Data in this exercise section start
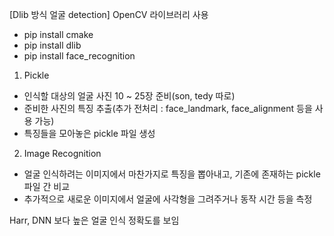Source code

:[Dlib 방식 얼굴 detection] OpenCV 라이브러리 사용   

- pip install cmake   
- pip install dlib   
- pip install face_recognition   
   
1. Pickle   
- 인식할 대상의 얼굴 사진 10 ~ 25장 준비(son, tedy 따로)          
- 준비한 사진의 특징 추출(추가 전처리 : face_landmark, face_alignment 등을 사용 가능)   
- 특징들을 모아놓은 pickle 파일 생성    

2. Image Recognition    
- 얼굴 인식하려는 이미지에서 마찬가지로 특징을 뽑아내고, 기존에 존재하는 pickle 파일 간 비교    
- 추가적으로 새로운 이미지에서 얼굴에 사각형을 그려주거나 동작 시간 등을 측정   

Harr, DNN 보다 높은 얼굴 인식 정확도를 보임   
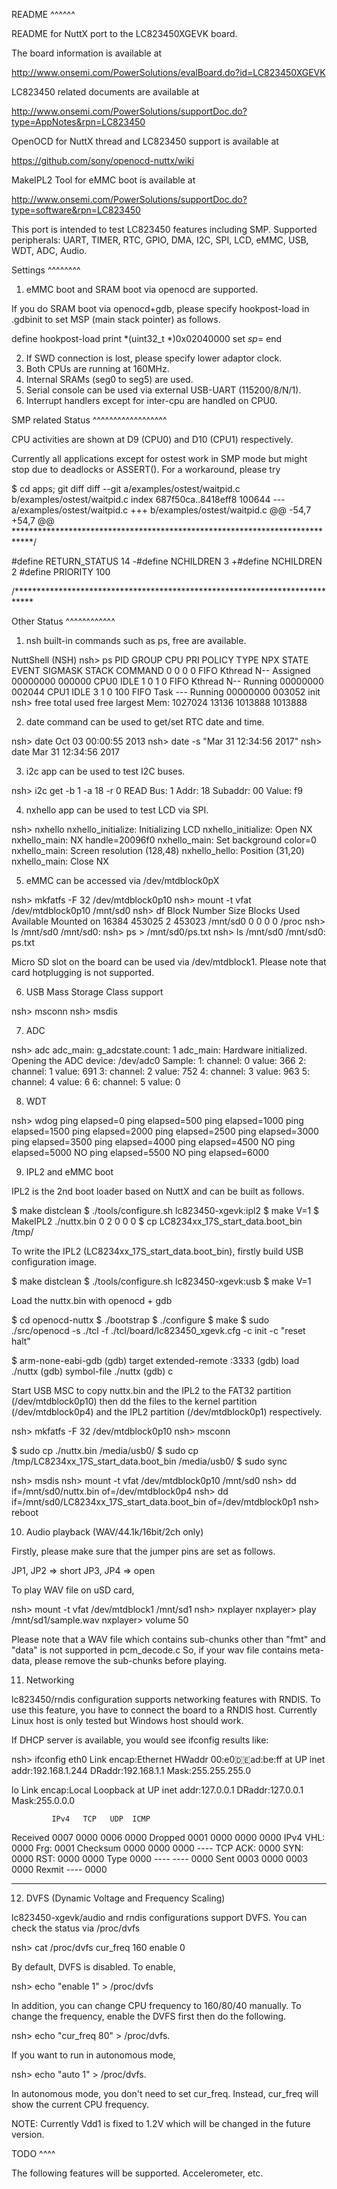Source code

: README \^\^\^\^\^\^

README for NuttX port to the LC823450XGEVK board.

The board information is available at

http://www.onsemi.com/PowerSolutions/evalBoard.do?id=LC823450XGEVK

LC823450 related documents are available at

http://www.onsemi.com/PowerSolutions/supportDoc.do?type=AppNotes&rpn=LC823450

OpenOCD for NuttX thread and LC823450 support is available at

https://github.com/sony/openocd-nuttx/wiki

MakeIPL2 Tool for eMMC boot is available at

http://www.onsemi.com/PowerSolutions/supportDoc.do?type=software&rpn=LC823450

This port is intended to test LC823450 features including SMP. Supported
peripherals: UART, TIMER, RTC, GPIO, DMA, I2C, SPI, LCD, eMMC, USB, WDT,
ADC, Audio.

Settings \^\^\^\^\^\^\^\^

1.  eMMC boot and SRAM boot via openocd are supported.

If you do SRAM boot via openocd+gdb, please specify hookpost-load in
.gdbinit to set MSP (main stack pointer) as follows.

define hookpost-load print *(uint32\_t *)0x02040000 set $sp=$ end

2.  If SWD connection is lost, please specify lower adaptor clock.
3.  Both CPUs are running at 160MHz.
4.  Internal SRAMs (seg0 to seg5) are used.
5.  Serial console can be used via external USB-UART (115200/8/N/1).
6.  Interrupt handlers except for inter-cpu are handled on CPU0.

SMP related Status \^\^\^\^\^\^\^\^\^\^\^\^\^\^\^\^\^\^

CPU activities are shown at D9 (CPU0) and D10 (CPU1) respectively.

Currently all applications except for ostest work in SMP mode but might
stop due to deadlocks or ASSERT(). For a workaround, please try

\$ cd apps; git diff diff --git a/examples/ostest/waitpid.c
b/examples/ostest/waitpid.c index 687f50ca..8418eff8 100644 ---
a/examples/ostest/waitpid.c +++ b/examples/ostest/waitpid.c @@ -54,7
+54,7 @@
\*\*\*\*\*\*\*\*\*\*\*\*\*\*\*\*\*\*\*\*\*\*\*\*\*\*\*\*\*\*\*\*\*\*\*\*\*\*\*\*\*\*\*\*\*\*\*\*\*\*\*\*\*\*\*\*\*\*\*\*\*\*\*\*\*\*\*\*\*\*\*\*\*\*\*\*/

\#define RETURN\_STATUS 14 -\#define NCHILDREN 3 +\#define NCHILDREN 2
\#define PRIORITY 100

/\*\*\*\*\*\*\*\*\*\*\*\*\*\*\*\*\*\*\*\*\*\*\*\*\*\*\*\*\*\*\*\*\*\*\*\*\*\*\*\*\*\*\*\*\*\*\*\*\*\*\*\*\*\*\*\*\*\*\*\*\*\*\*\*\*\*\*\*\*\*\*\*\*\*\*\*

Other Status \^\^\^\^\^\^\^\^\^\^\^\^

1.  nsh built-in commands such as ps, free are available.

NuttShell (NSH) nsh\> ps PID GROUP CPU PRI POLICY TYPE NPX STATE EVENT
SIGMASK STACK COMMAND 0 0 0 0 FIFO Kthread N-- Assigned 00000000 000000
CPU0 IDLE 1 0 1 0 FIFO Kthread N-- Running 00000000 002044 CPU1 IDLE 3 1
0 100 FIFO Task --- Running 00000000 003052 init nsh\> free total used
free largest Mem: 1027024 13136 1013888 1013888

2.  date command can be used to get/set RTC date and time.

nsh\> date Oct 03 00:00:55 2013 nsh\> date -s "Mar 31 12:34:56 2017"
nsh\> date Mar 31 12:34:56 2017

3.  i2c app can be used to test I2C buses.

nsh\> i2c get -b 1 -a 18 -r 0 READ Bus: 1 Addr: 18 Subaddr: 00 Value: f9

4.  nxhello app can be used to test LCD via SPI.

nsh\> nxhello nxhello\_initialize: Initializing LCD nxhello\_initialize:
Open NX nxhello\_main: NX handle=20096f0 nxhello\_main: Set background
color=0 nxhello\_main: Screen resolution (128,48) nxhello\_hello:
Position (31,20) nxhello\_main: Close NX

5.  eMMC can be accessed via /dev/mtdblock0pX

nsh\> mkfatfs -F 32 /dev/mtdblock0p10 nsh\> mount -t vfat
/dev/mtdblock0p10 /mnt/sd0 nsh\> df Block Number Size Blocks Used
Available Mounted on 16384 453025 2 453023 /mnt/sd0 0 0 0 0 /proc nsh\>
ls /mnt/sd0 /mnt/sd0: nsh\> ps \> /mnt/sd0/ps.txt nsh\> ls /mnt/sd0
/mnt/sd0: ps.txt

Micro SD slot on the board can be used via /dev/mtdblock1. Please note
that card hotplugging is not supported.

6.  USB Mass Storage Class support

nsh\> msconn nsh\> msdis

7.  ADC

nsh\> adc adc\_main: g\_adcstate.count: 1 adc\_main: Hardware
initialized. Opening the ADC device: /dev/adc0 Sample: 1: channel: 0
value: 366 2: channel: 1 value: 691 3: channel: 2 value: 752 4: channel:
3 value: 963 5: channel: 4 value: 6 6: channel: 5 value: 0

8.  WDT

nsh\> wdog ping elapsed=0 ping elapsed=500 ping elapsed=1000 ping
elapsed=1500 ping elapsed=2000 ping elapsed=2500 ping elapsed=3000 ping
elapsed=3500 ping elapsed=4000 ping elapsed=4500 NO ping elapsed=5000 NO
ping elapsed=5500 NO ping elapsed=6000

9.  IPL2 and eMMC boot

IPL2 is the 2nd boot loader based on NuttX and can be built as follows.

\$ make distclean \$ ./tools/configure.sh lc823450-xgevk:ipl2 \$ make
V=1 \$ MakeIPL2 ./nuttx.bin 0 2 0 0 0 \$ cp
LC8234xx\_17S\_start\_data.boot\_bin /tmp/

To write the IPL2 (LC8234xx\_17S\_start\_data.boot\_bin), firstly build
USB configuration image.

\$ make distclean \$ ./tools/configure.sh lc823450-xgevk:usb \$ make V=1

Load the nuttx.bin with openocd + gdb

\$ cd openocd-nuttx \$ ./bootstrap \$ ./configure \$ make \$ sudo
./src/openocd -s ./tcl -f ./tcl/board/lc823450\_xgevk.cfg -c init -c
"reset halt"

\$ arm-none-eabi-gdb (gdb) target extended-remote :3333 (gdb) load
./nuttx (gdb) symbol-file ./nuttx (gdb) c

Start USB MSC to copy nuttx.bin and the IPL2 to the FAT32 partition
(/dev/mtdblock0p10) then dd the files to the kernel partition
(/dev/mtdblock0p4) and the IPL2 partition (/dev/mtdblock0p1)
respectively.

nsh\> mkfatfs -F 32 /dev/mtdblock0p10 nsh\> msconn

\$ sudo cp ./nuttx.bin /media/usb0/ \$ sudo cp
/tmp/LC8234xx\_17S\_start\_data.boot\_bin /media/usb0/ \$ sudo sync

nsh\> msdis nsh\> mount -t vfat /dev/mtdblock0p10 /mnt/sd0 nsh\> dd
if=/mnt/sd0/nuttx.bin of=/dev/mtdblock0p4 nsh\> dd
if=/mnt/sd0/LC8234xx\_17S\_start\_data.boot\_bin of=/dev/mtdblock0p1
nsh\> reboot

10. Audio playback (WAV/44.1k/16bit/2ch only)

Firstly, please make sure that the jumper pins are set as follows.

JP1, JP2 =\> short JP3, JP4 =\> open

To play WAV file on uSD card,

nsh\> mount -t vfat /dev/mtdblock1 /mnt/sd1 nsh\> nxplayer nxplayer\>
play /mnt/sd1/sample.wav nxplayer\> volume 50

Please note that a WAV file which contains sub-chunks other than "fmt"
and "data" is not supported in pcm\_decode.c So, if your wav file
contains meta-data, please remove the sub-chunks before playing.

11. Networking

lc823450/rndis configuration supports networking features with RNDIS. To
use this feature, you have to connect the board to a RNDIS host.
Currently Linux host is only tested but Windows host should work.

If DHCP server is available, you would see ifconfig results like:

nsh\> ifconfig eth0 Link encap:Ethernet HWaddr 00:e0:de:ad:be:ff at UP
inet addr:192.168.1.244 DRaddr:192.168.1.1 Mask:255.255.255.0

lo Link encap:Local Loopback at UP inet addr:127.0.0.1 DRaddr:127.0.0.1
Mask:255.0.0.0

             IPv4   TCP   UDP  ICMP

Received 0007 0000 0006 0000 Dropped 0001 0000 0000 0000 IPv4 VHL: 0000
Frg: 0001 Checksum 0000 0000 0000 ---- TCP ACK: 0000 SYN: 0000 RST: 0000
0000 Type 0000 ---- ---- 0000 Sent 0003 0000 0003 0000 Rexmit ---- 0000
---- ----

12. DVFS (Dynamic Voltage and Frequency Scaling)

lc823450-xgevk/audio and rndis configurations support DVFS. You can
check the status via /proc/dvfs

nsh\> cat /proc/dvfs cur\_freq 160 enable 0

By default, DVFS is disabled. To enable,

nsh\> echo "enable 1" \> /proc/dvfs

In addition, you can change CPU frequency to 160/80/40 manually. To
change the frequency, enable the DVFS first then do the following.

nsh\> echo "cur\_freq 80" \> /proc/dvfs.

If you want to run in autonomous mode,

nsh\> echo "auto 1" \> /proc/dvfs.

In autonomous mode, you don't need to set cur\_freq. Instead, cur\_freq
will show the current CPU frequency.

NOTE: Currently Vdd1 is fixed to 1.2V which will be changed in the
future version.

TODO \^\^\^\^

The following features will be supported. Accelerometer, etc.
Data in this exercise section end
- _Activity_: From the records above, copy every line that includes the word "with".

- _Final answer_:
Load the nuttx.bin with openocd + gdb
lc823450/rndis configuration supports networking features with RNDIS. To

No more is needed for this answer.